• [Task] For the records below, say how many lines contain the string "Polling". Give no other text.

[[ Provided entries open ]]

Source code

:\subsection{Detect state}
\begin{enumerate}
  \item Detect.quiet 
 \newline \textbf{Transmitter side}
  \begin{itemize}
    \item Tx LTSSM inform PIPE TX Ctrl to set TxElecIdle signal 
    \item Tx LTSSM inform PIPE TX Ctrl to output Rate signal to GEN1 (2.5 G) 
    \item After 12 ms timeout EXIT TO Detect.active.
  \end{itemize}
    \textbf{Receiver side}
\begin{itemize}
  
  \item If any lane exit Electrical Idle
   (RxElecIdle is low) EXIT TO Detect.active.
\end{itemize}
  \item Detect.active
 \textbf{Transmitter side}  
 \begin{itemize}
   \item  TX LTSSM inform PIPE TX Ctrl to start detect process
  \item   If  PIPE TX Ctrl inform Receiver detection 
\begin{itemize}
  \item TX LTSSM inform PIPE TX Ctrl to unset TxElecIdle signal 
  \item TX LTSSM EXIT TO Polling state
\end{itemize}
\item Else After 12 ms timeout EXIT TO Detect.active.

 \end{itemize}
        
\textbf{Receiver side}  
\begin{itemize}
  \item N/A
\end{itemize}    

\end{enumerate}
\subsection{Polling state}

[[ Provided entries closed ]]
[[ Provided entries open ]]

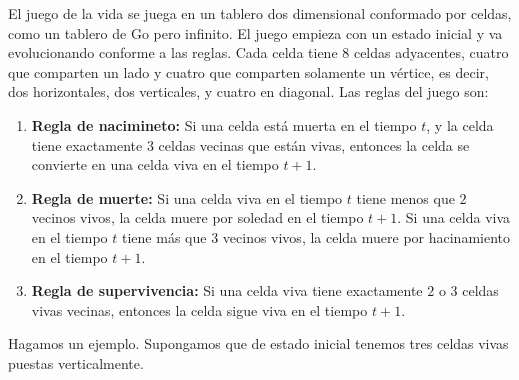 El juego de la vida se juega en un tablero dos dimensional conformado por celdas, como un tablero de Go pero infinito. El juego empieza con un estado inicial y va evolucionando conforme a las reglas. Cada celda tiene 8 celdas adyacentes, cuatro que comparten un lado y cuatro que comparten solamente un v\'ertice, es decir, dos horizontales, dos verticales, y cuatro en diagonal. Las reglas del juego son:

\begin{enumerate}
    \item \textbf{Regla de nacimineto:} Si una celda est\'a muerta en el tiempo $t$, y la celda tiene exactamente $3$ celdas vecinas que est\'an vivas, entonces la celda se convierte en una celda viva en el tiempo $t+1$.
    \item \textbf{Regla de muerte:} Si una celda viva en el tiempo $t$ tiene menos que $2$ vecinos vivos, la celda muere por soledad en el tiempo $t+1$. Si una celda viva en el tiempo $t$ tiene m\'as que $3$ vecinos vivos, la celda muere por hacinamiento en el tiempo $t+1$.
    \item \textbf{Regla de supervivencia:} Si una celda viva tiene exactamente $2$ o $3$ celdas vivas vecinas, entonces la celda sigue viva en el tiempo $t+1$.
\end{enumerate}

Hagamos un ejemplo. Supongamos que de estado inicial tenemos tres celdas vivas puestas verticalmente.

[[ Provided entries closed ]]

• [Output below] 2